Vu l'article 700 du code de procédure civile, condamne M. Y... à payer à M. X... la somme de 2 500 euros ;


Dit que sur les diligences du procureur général près la Cour de cassation, le présent arrêt sera transmis pour être transcrit en marge ou à la suite du jugement cassé ;

Ainsi fait et jugé par la Cour de cassation, première chambre civile, et prononcé par le président en son audience publique du trente avril deux mille quatorze.

MOYEN ANNEXE au présent arrêt

Moyen produit par la SCP de Nervo et Poupet, avocat aux Conseils, pour M. X....

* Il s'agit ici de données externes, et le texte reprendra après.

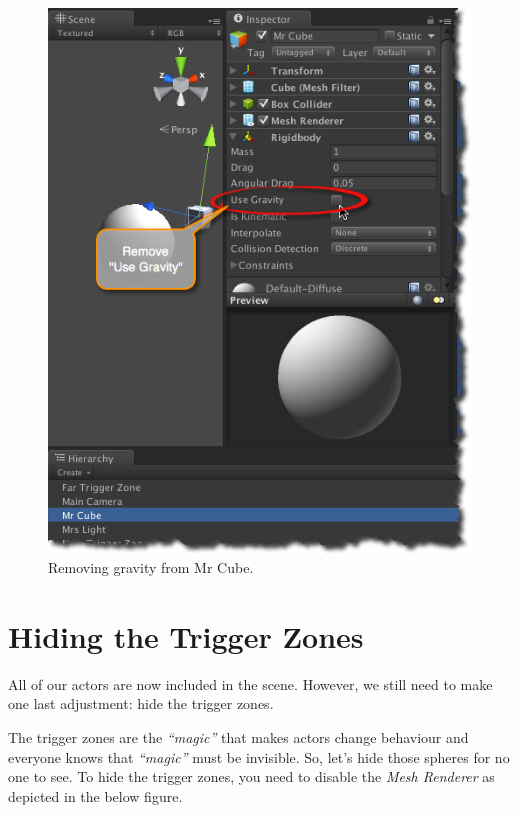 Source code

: \begin{figure}[htbp]
\centering
\includegraphics[keepaspectratio,width=\textwidth,height=0.75\textheight]{remove-gravity-from-mr-cube.png}
\caption{Removing gravity from Mr Cube.}
\label{remove-gravity-from-mr-cube.png}
\end{figure}

\section{Hiding the Trigger Zones}
\label{hidingthetriggerzones}

All of our actors are now included in the scene. However, we still need to make one last adjustment: hide the trigger zones.

The trigger zones are the \emph{``magic''} that makes actors change behaviour and everyone knows that \emph{``magic''} must be invisible. So, let's hide those spheres for no one to see. To hide the trigger zones, you need to disable the \emph{Mesh Renderer} as depicted in the below figure.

Le moyen reproche au jugement attaqué D'AVOIR débouté Monsieur X... de ses demandes tendant à la condamnation de Monsieur Y..., garagiste exerçant à l'enseigne Marque Auto, à lui payer diverses sommes

AUX MOTIFS QUE lors de la vente, un procès-verbal de contrôle technique en date du 3 juin 2010, qui ne faisait état d'aucun problème de fuite sur l'embrayage ; que Monsieur X... avait acheté un véhicule Diésel affecté d'un kilométrage déjà important, sachant dès lors que la marque Renault ne prendrait en charge aucune panne ultérieure le véhicule ayant été immatriculé en 2003 et la garantie constructeur n'étant que de deux ans ; que l'attestation produite lors de l'audience établie par le garage Renault de Ceintrey indiquait simplement qu'il avait remplacé l'embrayage, ainsi que le double volant étant d'une usure avancée (hors tolérance constructeur), mais ne se prononçait pas sur l'ancienneté de la fuite ; que Monsieur X... avait effectué 12 235 km avec son véhicule et ce sans problème ; qu'il aurait peu prendre contact avec le vendeur ; qu'il ne l'avait pas fait ; que Monsieur X... n'apportait pas la preuve que cette fuite avait existé au moment de la vente ; qu'il devait être débouté ;

ALORS QUE, comme l'avait souligné Monsieur X... dans son acte introductif d'instance (page 4, deux derniers alinéas), il résulte de l'article L 211-17 du code de la consommation, les défauts de conformité apparaissant dans un délai de six mois à partir de la délivrance du bien sont présumés exister au moment de la délivrance, sauf preuve contraire ; que le bien vendu est atteint d'une défaut de conformité, au sens de ce texte, lorsqu'il n'est pas propre à l'usage habituellement attendu d'un bien semblable ; qu'un véhicule automobile qui ne peut plus rouler est bien affecté d'un tel défaut ; qu'en déboutant Monsieur X... de sa demande contre Monsieur Y..., professionnel, sous prétexte qu'il n'apportait pas la preuve que le défaut affectant le véhicule vendu, apparu 5 mois après la vente et empêchant le véhicule de rouler, avait existé au moment de la vente, le juge de proximité a violé l'article L 211-17 du code de la consommation.